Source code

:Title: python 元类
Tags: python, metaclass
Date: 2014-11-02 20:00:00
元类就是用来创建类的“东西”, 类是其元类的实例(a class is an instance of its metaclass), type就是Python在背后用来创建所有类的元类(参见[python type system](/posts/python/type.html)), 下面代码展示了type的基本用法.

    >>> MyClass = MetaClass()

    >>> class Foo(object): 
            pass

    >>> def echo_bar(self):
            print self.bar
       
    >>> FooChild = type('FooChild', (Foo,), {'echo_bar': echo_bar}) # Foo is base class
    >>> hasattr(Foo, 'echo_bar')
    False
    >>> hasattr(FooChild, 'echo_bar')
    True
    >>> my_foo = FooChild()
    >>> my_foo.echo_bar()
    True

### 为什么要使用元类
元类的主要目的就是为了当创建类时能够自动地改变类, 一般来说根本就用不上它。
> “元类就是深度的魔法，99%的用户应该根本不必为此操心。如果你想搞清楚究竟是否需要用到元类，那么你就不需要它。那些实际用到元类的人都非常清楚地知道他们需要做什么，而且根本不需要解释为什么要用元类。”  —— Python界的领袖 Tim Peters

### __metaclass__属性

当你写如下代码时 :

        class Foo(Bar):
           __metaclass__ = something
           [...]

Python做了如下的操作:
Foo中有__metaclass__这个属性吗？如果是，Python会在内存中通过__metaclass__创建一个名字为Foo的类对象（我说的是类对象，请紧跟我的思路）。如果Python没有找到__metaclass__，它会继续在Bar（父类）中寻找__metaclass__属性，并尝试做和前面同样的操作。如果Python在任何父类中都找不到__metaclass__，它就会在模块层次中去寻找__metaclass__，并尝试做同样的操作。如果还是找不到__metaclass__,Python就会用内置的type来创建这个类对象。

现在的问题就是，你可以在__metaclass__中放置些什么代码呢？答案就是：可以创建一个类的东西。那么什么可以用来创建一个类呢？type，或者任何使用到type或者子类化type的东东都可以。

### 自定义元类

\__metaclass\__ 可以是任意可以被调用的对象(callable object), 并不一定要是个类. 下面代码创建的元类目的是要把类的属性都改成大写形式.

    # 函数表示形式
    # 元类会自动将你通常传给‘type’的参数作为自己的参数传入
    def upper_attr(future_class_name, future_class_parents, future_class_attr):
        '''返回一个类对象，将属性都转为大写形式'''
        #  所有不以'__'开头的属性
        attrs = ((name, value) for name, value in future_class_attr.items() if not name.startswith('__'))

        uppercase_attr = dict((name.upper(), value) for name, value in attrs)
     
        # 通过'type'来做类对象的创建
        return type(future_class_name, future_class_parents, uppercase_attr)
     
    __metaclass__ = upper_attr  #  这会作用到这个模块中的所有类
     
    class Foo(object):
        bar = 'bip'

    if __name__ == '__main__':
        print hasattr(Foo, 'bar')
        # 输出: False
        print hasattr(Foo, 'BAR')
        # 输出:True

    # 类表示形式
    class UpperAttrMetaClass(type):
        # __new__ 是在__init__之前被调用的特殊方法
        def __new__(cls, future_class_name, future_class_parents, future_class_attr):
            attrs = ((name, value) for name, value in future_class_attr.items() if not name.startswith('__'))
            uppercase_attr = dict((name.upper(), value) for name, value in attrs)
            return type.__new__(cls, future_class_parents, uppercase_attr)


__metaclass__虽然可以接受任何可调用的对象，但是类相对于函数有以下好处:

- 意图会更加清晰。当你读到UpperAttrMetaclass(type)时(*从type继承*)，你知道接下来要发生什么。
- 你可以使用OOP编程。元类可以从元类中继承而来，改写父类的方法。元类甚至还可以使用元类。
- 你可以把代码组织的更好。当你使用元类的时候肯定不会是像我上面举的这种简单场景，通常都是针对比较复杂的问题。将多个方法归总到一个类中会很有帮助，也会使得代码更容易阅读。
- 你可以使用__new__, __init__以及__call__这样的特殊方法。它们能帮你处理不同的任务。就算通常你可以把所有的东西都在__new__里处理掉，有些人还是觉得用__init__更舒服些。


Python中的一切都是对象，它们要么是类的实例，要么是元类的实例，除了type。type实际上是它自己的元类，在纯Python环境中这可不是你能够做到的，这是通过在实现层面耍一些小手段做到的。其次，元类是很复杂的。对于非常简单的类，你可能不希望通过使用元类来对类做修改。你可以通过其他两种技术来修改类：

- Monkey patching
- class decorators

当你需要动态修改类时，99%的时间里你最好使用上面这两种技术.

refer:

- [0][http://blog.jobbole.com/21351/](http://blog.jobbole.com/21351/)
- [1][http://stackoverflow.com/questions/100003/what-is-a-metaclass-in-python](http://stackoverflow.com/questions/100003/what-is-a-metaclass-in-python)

:::

◆ EXERCISE
What's required is that all of the material be returned exactly.

◆ EXERCISE RESULT
Source code

:Title: python 元类
Tags: python, metaclass
Date: 2014-11-02 20:00:00
元类就是用来创建类的“东西”, 类是其元类的实例(a class is an instance of its metaclass), type就是Python在背后用来创建所有类的元类(参见[python type system](/posts/python/type.html)), 下面代码展示了type的基本用法.

    >>> MyClass = MetaClass()

    >>> class Foo(object): 
            pass

    >>> def echo_bar(self):
            print self.bar
       
    >>> FooChild = type('FooChild', (Foo,), {'echo_bar': echo_bar}) # Foo is base class
    >>> hasattr(Foo, 'echo_bar')
    False
    >>> hasattr(FooChild, 'echo_bar')
    True
    >>> my_foo = FooChild()
    >>> my_foo.echo_bar()
    True

### 为什么要使用元类
元类的主要目的就是为了当创建类时能够自动地改变类, 一般来说根本就用不上它。
> “元类就是深度的魔法，99%的用户应该根本不必为此操心。如果你想搞清楚究竟是否需要用到元类，那么你就不需要它。那些实际用到元类的人都非常清楚地知道他们需要做什么，而且根本不需要解释为什么要用元类。”  —— Python界的领袖 Tim Peters

### __metaclass__属性

当你写如下代码时 :

        class Foo(Bar):
           __metaclass__ = something
           [...]

Python做了如下的操作:
Foo中有__metaclass__这个属性吗？如果是，Python会在内存中通过__metaclass__创建一个名字为Foo的类对象（我说的是类对象，请紧跟我的思路）。如果Python没有找到__metaclass__，它会继续在Bar（父类）中寻找__metaclass__属性，并尝试做和前面同样的操作。如果Python在任何父类中都找不到__metaclass__，它就会在模块层次中去寻找__metaclass__，并尝试做同样的操作。如果还是找不到__metaclass__,Python就会用内置的type来创建这个类对象。

现在的问题就是，你可以在__metaclass__中放置些什么代码呢？答案就是：可以创建一个类的东西。那么什么可以用来创建一个类呢？type，或者任何使用到type或者子类化type的东东都可以。

### 自定义元类

\__metaclass\__ 可以是任意可以被调用的对象(callable object), 并不一定要是个类. 下面代码创建的元类目的是要把类的属性都改成大写形式.

    # 函数表示形式
    # 元类会自动将你通常传给‘type’的参数作为自己的参数传入
    def upper_attr(future_class_name, future_class_parents, future_class_attr):
        '''返回一个类对象，将属性都转为大写形式'''
        #  所有不以'__'开头的属性
        attrs = ((name, value) for name, value in future_class_attr.items() if not name.startswith('__'))

        uppercase_attr = dict((name.upper(), value) for name, value in attrs)
     
        # 通过'type'来做类对象的创建
        return type(future_class_name, future_class_parents, uppercase_attr)
     
    __metaclass__ = upper_attr  #  这会作用到这个模块中的所有类
     
    class Foo(object):
        bar = 'bip'

    if __name__ == '__main__':
        print hasattr(Foo, 'bar')
        # 输出: False
        print hasattr(Foo, 'BAR')
        # 输出:True

    # 类表示形式
    class UpperAttrMetaClass(type):
        # __new__ 是在__init__之前被调用的特殊方法
        def __new__(cls, future_class_name, future_class_parents, future_class_attr):
            attrs = ((name, value) for name, value in future_class_attr.items() if not name.startswith('__'))
            uppercase_attr = dict((name.upper(), value) for name, value in attrs)
            return type.__new__(cls, future_class_parents, uppercase_attr)


__metaclass__虽然可以接受任何可调用的对象，但是类相对于函数有以下好处:

- 意图会更加清晰。当你读到UpperAttrMetaclass(type)时(*从type继承*)，你知道接下来要发生什么。
- 你可以使用OOP编程。元类可以从元类中继承而来，改写父类的方法。元类甚至还可以使用元类。
- 你可以把代码组织的更好。当你使用元类的时候肯定不会是像我上面举的这种简单场景，通常都是针对比较复杂的问题。将多个方法归总到一个类中会很有帮助，也会使得代码更容易阅读。
- 你可以使用__new__, __init__以及__call__这样的特殊方法。它们能帮你处理不同的任务。就算通常你可以把所有的东西都在__new__里处理掉，有些人还是觉得用__init__更舒服些。


Python中的一切都是对象，它们要么是类的实例，要么是元类的实例，除了type。type实际上是它自己的元类，在纯Python环境中这可不是你能够做到的，这是通过在实现层面耍一些小手段做到的。其次，元类是很复杂的。对于非常简单的类，你可能不希望通过使用元类来对类做修改。你可以通过其他两种技术来修改类：

- Monkey patching
- class decorators

当你需要动态修改类时，99%的时间里你最好使用上面这两种技术.

refer:

- [0][http://blog.jobbole.com/21351/](http://blog.jobbole.com/21351/)
- [1][http://stackoverflow.com/questions/100003/what-is-a-metaclass-in-python](http://stackoverflow.com/questions/100003/what-is-a-metaclass-in-python)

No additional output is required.